I checked again for BIOS updates, nothing released matched the problem.

Then, after much Googling came the clue. Some BIOSes have an intrinsic 137gb limit.

That's 137gb of addressable disk, which might translate to less taking into account the overhead of the file system and block sizes etc.

Whilst Windows is happy to grow the file system behond this limit, eventually the BIOS will reach this maximum and barf. So, it could explain it....

There was only one way to find out. I resized the partition (made smaller) and created a new one in the new spare space. I copied files over from the original partition and then resized it smaller again, growing the new one until they were about the same size (2 x 80gb partitions rather than 1 x 160gb).

I restart with the downsized partition this time the machine comes up with a more helpful missing ntldr error message - ahah! it's tried to boot from the disk!

Booting up for a final time from the boot disk I renamed the files (ntldr etc) back. Reboot one last time and hey presto, it's working fine. Nothing lost, and this time I only lost a few hours (3 or 4) from my life and most importantly, I got some closure on the problem and an understanding of what happened and how to avoid it forever.

Greatly satisfied and relieve, I thought I'd share this experience in case it helps someone else in a similar position. Like anything, when you know the answer it's easy, but I've worked with computers for years and for a while there I was completely stumped with a problem that seemed, rather un-computer like, to defy all logic!

Whilst I'm entirely happy with two smaller partitions, the longer term solution is known as 48bit LBA, AKA Big LBA - http://en.wikipedia.org/wiki/Advanced_Technology_Attachment


References:

http://en.wikipedia.org/wiki/Master_boot_record
http://en.wikipedia.org/wiki/Booting#Boot_loader
http://en.wikipedia.org/wiki/Windows_NT_Startup_Process

http://mirror.href.com/thestarman/asm/mbr/STDMBR.htm
http://www.ata-atapi.com/hiwmbr.html

http://en.wikipedia.org/wiki/Advanced_Technology_Attachment

.

5 comments:

mystevico said...

man..i would like to thank you for saving alot of my time off this dumb problem. ive been trying to solve this issue for a long time..but couldnt find a solution. will try your method out later and tell you the outcome.
thanks again...dude.

LouisB said...

Happy to help! I know it caused me much pain - I hope it helps you out!

jwhiteheadcc said...

What's funny is that it's happening to me and it doesn't seem to matter if the partition (or even the drive) is small enough.
We're talking about anything from 2GB upto 80GB drives. Well below the 128GB (137GB market speak) limit.

I'll let you know how it turns out. Last time this happened I just used a Windows XP setup disk, and then once it rebooted I deleted all the files and put the ones I wanted on there. This is just plain annoying!

I think the 6 sectors right after the boot record are blank when you partition in Disk Management, but are properly copied when using a boot CD.

jwhiteheadcc said...

Confirmed - I've been running several days with no problems. I just used the recovery console and used the FixBoot command to replace the boot record and NTLDR module (not the same as the NTLDR file - this is 6 sectors).

The curser stuck the upperlefthand corner can be caused by there being an infinite loop caused by 'empty' machine code being loaded like mine did. It literally tried to run "00 00 00 00 00 ..." which of course entered an infinite loop on this CPU family.

LouisB said...

Thanks for the details jwhiteheadcc, all good information.

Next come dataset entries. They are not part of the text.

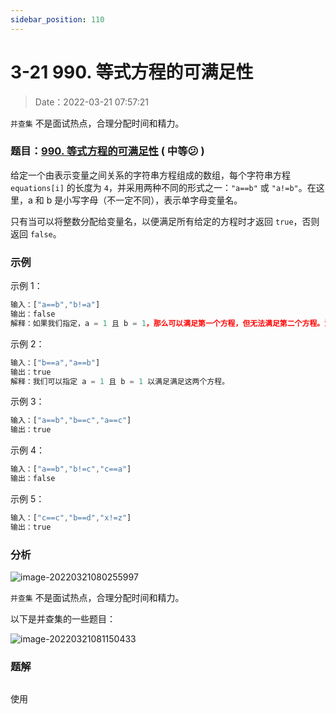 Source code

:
 ```yaml
---
sidebar_position: 110
---
```


# 3-21 990. 等式方程的可满足性

> Date：2022-03-21 07:57:21

`并查集` 不是面试热点，合理分配时间和精力。

### 题目：[990. 等式方程的可满足性](https://leetcode-cn.com/problems/satisfiability-of-equality-equations/) ( 中等:confused: )

给定一个由表示变量之间关系的字符串方程组成的数组，每个字符串方程 `equations[i]` 的长度为 `4`，并采用两种不同的形式之一：`"a==b"` 或 `"a!=b"`。在这里，a 和 b 是小写字母（不一定不同），表示单字母变量名。

只有当可以将整数分配给变量名，以便满足所有给定的方程时才返回 `true`，否则返回 `false`。

### 示例

示例 1：

```ts
输入：["a==b","b!=a"]
输出：false
解释：如果我们指定，a = 1 且 b = 1，那么可以满足第一个方程，但无法满足第二个方程。没有办法分配变量同时满足这两个方程。
```

示例 2：

```ts
输入：["b==a","a==b"]
输出：true
解释：我们可以指定 a = 1 且 b = 1 以满足满足这两个方程。
```

示例 3：

```ts
输入：["a==b","b==c","a==c"]
输出：true
```

示例 4：

```ts
输入：["a==b","b!=c","c==a"]
输出：false
```

示例 5：

```ts
输入：["c==c","b==d","x!=z"]
输出：true
```

### 分析

![image-20220321080255997](https://cdn.gincool.com//img/image-20220321080255997.png)

`并查集` 不是面试热点，合理分配时间和精力。

以下是并查集的一些题目：

![image-20220321081150433](https://cdn.gincool.com//img/image-20220321081150433.png)

### 题解

```ts

```

使用

```ts

```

The problem you describe is different to the one I experienced, a rather more straightforward one. In my case, fixmbr, fixboot, replacing ntldr and so on were some of the very first things I tried, and hence the confusion when these sort of corrective actions made no difference whatsoever.

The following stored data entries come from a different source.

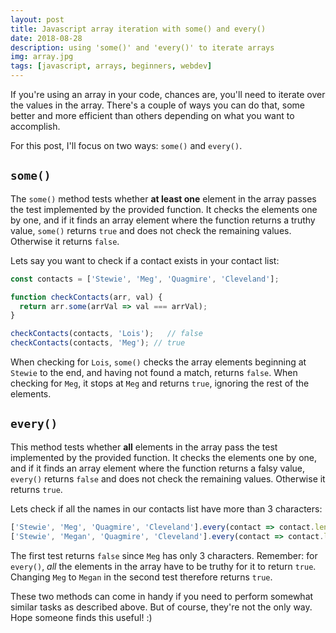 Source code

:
 ```yaml
---
layout: post
title: Javascript array iteration with some() and every()
date: 2018-08-28
description: using 'some()' and 'every()' to iterate arrays
img: array.jpg
tags: [javascript, arrays, beginners, webdev]
---
```

If you're using an array in your code, chances are, you'll need to iterate over the values in the array. There's a couple of ways you can do that, some better and more efficient than others depending on what you want to accomplish.

For this post, I'll focus on two ways: `some()` and `every()`.

## `some()`
The `some()` method tests whether **at least one** element in the array passes the test implemented by the provided function. It checks the elements one by one, and if it finds an array element where the function returns a truthy value, `some()` returns `true` and does not check the remaining values. Otherwise it returns `false`.

Lets say you want to check if a contact exists in your contact list:
```javascript
const contacts = ['Stewie', 'Meg', 'Quagmire', 'Cleveland'];

function checkContacts(arr, val) {
  return arr.some(arrVal => val === arrVal);
}

checkContacts(contacts, 'Lois');   // false
checkContacts(contacts, 'Meg'); // true
```
When checking for `Lois`, `some()` checks the array elements beginning at `Stewie` to the end, and having not found a match, returns `false`. When checking for `Meg`, it stops at `Meg` and returns `true`, ignoring the rest of the elements.

## `every()`
This method tests whether **all** elements in the array pass the test implemented by the provided function. It checks the elements one by one, and if it finds an array element where the function returns a falsy value, `every()` returns `false` and does not check the remaining values. Otherwise it returns `true`.

Lets check if all the names in our contacts list have more than 3 characters:
```javascript
['Stewie', 'Meg', 'Quagmire', 'Cleveland'].every(contact => contact.length >= 4); // false
['Stewie', 'Megan', 'Quagmire', 'Cleveland'].every(contact => contact.length >= 4); // true
```
The first test returns `false` since `Meg` has only 3 characters. Remember: for `every()`, *all* the elements in the array have to be truthy for it to return `true`. Changing `Meg` to `Megan` in the second test therefore returns `true`.

These two methods can come in handy if you need to perform somewhat similar tasks as described above. But of course, they're not the only way. Hope someone finds this useful! :)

A corrupt bootsector is a more common failure for which the system can usually be easily recovered using the command line.

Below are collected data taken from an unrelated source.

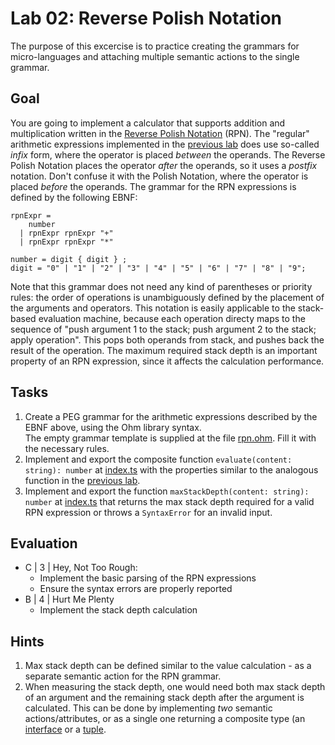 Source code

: # Lab 02: Reverse Polish Notation

The purpose of this excercise is to practice creating the grammars for micro-languages and attaching multiple semantic actions to the single grammar.

## Goal

You are going to implement a calculator that supports addition and multiplication written in the [Reverse Polish Notation](https://en.wikipedia.org/wiki/Reverse_Polish_notation) (RPN).
The "regular" arithmetic expressions implemented in the [previous lab](../lab01/) does use so-called *infix* form, where the operator is placed *between* the operands. The Reverse Polish Notation places the operator *after* the operands, so it uses a *postfix* notation.
Don't confuse it with the Polish Notation, where the operator is placed *before* the operands.
The grammar for the RPN expressions is defined by the following EBNF:

```EBNF
rpnExpr = 
    number
  | rpnExpr rpnExpr "+" 
  | rpnExpr rpnExpr "*" 

number = digit { digit } ;
digit = "0" | "1" | "2" | "3" | "4" | "5" | "6" | "7" | "8" | "9";
```

Note that this grammar does not need any kind of parentheses or priority rules: the order of operations is unambiguously defined by the placement of the arguments and operators. This notation is easily applicable to the stack-based evaluation machine, because each operation directy maps to the sequence of "push argument 1 to the stack; push argument 2 to the stack; apply operation". This pops both operands from stack, and pushes back the result of the operation. The maximum required stack depth is an important property of an RPN expression, since it affects the calculation performance.

## Tasks

1. Create a PEG grammar for the arithmetic expressions described by the EBNF above, using the Ohm library syntax.  
  The empty grammar template is supplied at the file [rpn.ohm](src/rpn.ohm). Fill it with the necessary rules.
2. Implement and export the composite function `evaluate(content: string): number` at [index.ts](src/index.ts) with the properties similar to the analogous function in the [previous lab](../lab01/).
3. Implement and export the function `maxStackDepth(content: string): number` at [index.ts](src/index.ts) that returns the max stack depth required for a valid RPN expression or throws a `SyntaxError` for an invalid input.

## Evaluation

- C | 3 | Hey, Not Too Rough:
  - Implement the basic parsing of the RPN expressions
  - Ensure the syntax errors are properly reported
- B | 4 | Hurt Me Plenty
  - Implement the stack depth calculation

## Hints

1. Max stack depth can be defined similar to the value calculation - as a separate semantic action for the RPN grammar.
2. When measuring the stack depth, one would need both max stack depth of an argument and the remaining stack depth after the argument is calculated. This can be done by implementing *two* semantic actions/attributes, or as a single one returning a composite type (an [interface](https://www.typescriptlang.org/docs/handbook/2/everyday-types.html#interfaces) or a [tuple](https://www.typescriptlang.org/docs/handbook/2/objects.html#tuple-types).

Interestingly I did run through the bootloader (in the BIOS) and very few paths result in no output message at all!

Most result in arcane messages like "insert boot disk" etc

However this is good to know, there's possibly several underlying causes that can lead to this symptom.

I'd always recommend checking the more obvious failures like bootsector corruption before resorting to fixes for more obscure problems.